Although China and the US have had high and low points in bilateral relations, medical exchanges have never stopped.

"It was controversial to cooperate with the US in launching such a huge project at the time. But it has been proven that we made a wise choice," Liu told the Global Times on Thursday. The US agreed to invest $25 million in equipment and personnel training, while China decided to spend about 300 million yuan (about $60 million in 1990) on the project, Liu added.

"Chinese people are always grateful in retrospect to the help from the US experts in building this hospital," Liu said.

US Project HOPE experts visited the center for the first time in 1988, after which Chinese doctors began to study overseas, marking the beginning of extensive exchanges between the two countries, Liu noted. In the early 90s, Liu himself went to the US to study cutting-edge technology for more than a year. Societal advancements like supermarkets and expressways in the US left him awestruck and made him wonder about the advent of such progress in China.

Liu Jinfen with his young patients Photo: Courtesy of SCMC


Along with closer bilateral academic exchange, high-level ties were also gradually restored. Former US First Lady Hillary Clinton came to Shanghai to cut the ribbon at the opening ceremony of the hospital in June 1998.

Thirty years ago, "our facility and equipment were poor, and our concept was outdated," Liu said, adding that Chinese medical practitioners had realized the huge gap between China and the West, and the need to redouble their efforts to catch up.

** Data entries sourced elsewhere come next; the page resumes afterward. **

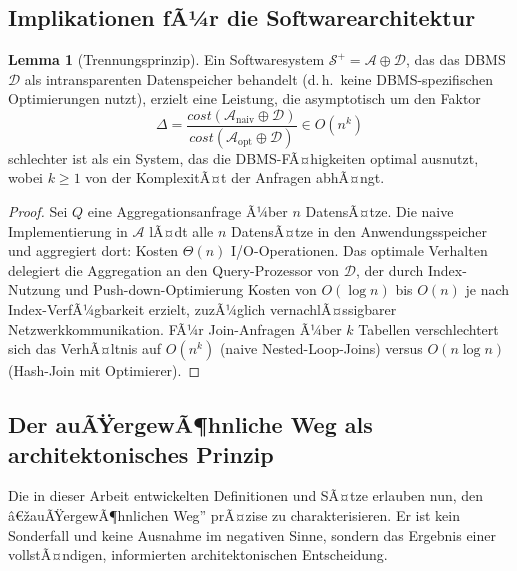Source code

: ﻿\documentclass[a4paper,12pt]{article}
\theoremstyle{definition}
\newtheorem{lemma}{Lemma}
\begin{document}
\subsection{Implikationen fÃ¼r die Softwarearchitektur}

\begin{lemma}[Trennungsprinzip]
\label{lem:trennung}
Ein Softwaresystem $\mathcal{S}^+ = \mathcal{A} \oplus \mathcal{D}$, das das DBMS $\mathcal{D}$ als intransparenten Datenspeicher behandelt (d.\,h.\ keine DBMS-spezifischen Optimierungen nutzt), erzielt eine Leistung, die asymptotisch um den Faktor
\[
\Delta = \frac{\mathit{cost}(\mathcal{A}_{\text{naiv}} \oplus \mathcal{D})}{\mathit{cost}(\mathcal{A}_{\text{opt}} \oplus \mathcal{D})} \in O(n^k)
\]
schlechter ist als ein System, das die DBMS-FÃ¤higkeiten optimal ausnutzt, wobei $k \geq 1$ von der KomplexitÃ¤t der Anfragen abhÃ¤ngt.
\end{lemma}

\begin{proof}
Sei $Q$ eine Aggregationsanfrage Ã¼ber $n$ DatensÃ¤tze. Die naive Implementierung in $\mathcal{A}$ lÃ¤dt alle $n$ DatensÃ¤tze in den Anwendungsspeicher und aggregiert dort: Kosten $\Theta(n)$ I/O-Operationen. Das optimale Verhalten delegiert die Aggregation an den Query-Prozessor von $\mathcal{D}$, der durch Index-Nutzung und Push-down-Optimierung Kosten von $O(\log n)$ bis $O(n)$ je nach Index-VerfÃ¼gbarkeit erzielt, zuzÃ¼glich vernachlÃ¤ssigbarer Netzwerkkommunikation. FÃ¼r Join-Anfragen Ã¼ber $k$ Tabellen verschlechtert sich das VerhÃ¤ltnis auf $O(n^k)$ (naive Nested-Loop-Joins) versus $O(n \log n)$ (Hash-Join mit Optimierer).
\end{proof}

\subsection{Der auÃŸergewÃ¶hnliche Weg als architektonisches Prinzip}

Die in dieser Arbeit entwickelten Definitionen und SÃ¤tze erlauben nun, den â€žauÃŸergewÃ¶hnlichen Weg'' prÃ¤zise zu charakterisieren. Er ist kein Sonderfall und keine Ausnahme im negativen Sinne, sondern das Ergebnis einer vollstÃ¤ndigen, informierten architektonischen Entscheidung.
\end{document}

 US experts also assisted in the establishment of the center. Liu recalls lauding expert Richard Jonas' efforts in particular. Jonas helped with the design and development of the cardiac department and is a witness of not only the progress in medical field but of Pudong district. 

"So much has changed in Pudong. It was an area of vegetable farms. Now it's a Manhattan," said Jonas who is a world-renowned pediatric cardiac surgeon currently working as Chief of Heart Center of Children's National Medical Center in Washington DC.

"In retrospection, the US helped us, and now we help others," said Liu, noting how he and his team are often invited and welcomed by international peers. Over the years, the center has collaborated with over 10 overseas medical institutions and has established cooperative programs with more than 20 world-renowned children's hospitals.

"I'm very proud that Chinese doctors now have more say in the international community," Liu said. He and his team have performed more than 100 charitable cardiovascular surgeries for children from countries like Afghanistan, Bangladesh, and others in need.

The progress and achievements in the medical field is just a miniature aspect of Pudong's development in the past 30 years. 

The new building of Shanghai Children's Medical Center Photo: Courtesy of SCMC

Puxi vs Pudong

Huangpu River divides Shanghai into two regions - Puxi, west of the river, and Pudong, the eastern region of the city.

From site selection to rapid development, Liu witnessed the establishment of the center from its conception to fruition. He chose to move to work at the center in Pudong without hesitation. 

Liu insists on staying near the hospital, so he is ever-ready to examine patients and provide help in emergencies. In the early 90s, transportation in Pudong was very poor. Liu recalled being often unable to catch a bus home after hours-long operations. He had to take a ferry to go to Puxi. 

"During that time, no one would like to buy a house there," Liu said. More Shanghainese now want to buy properties in Pudong due to its quality facilities.

In addition to pioneer international firms setting up shop in Pudong, modern hospitals and institutions have flooded the region. China's first proton and heavy-ion center opened in Shanghai in 2015 for cancer patients.

From age 20, Liu has spent 50 years working as a doctor. "Revere life and respect science," is how Liu sums up his experience. "As long as I'm capable of working, I will try my best to finish my job."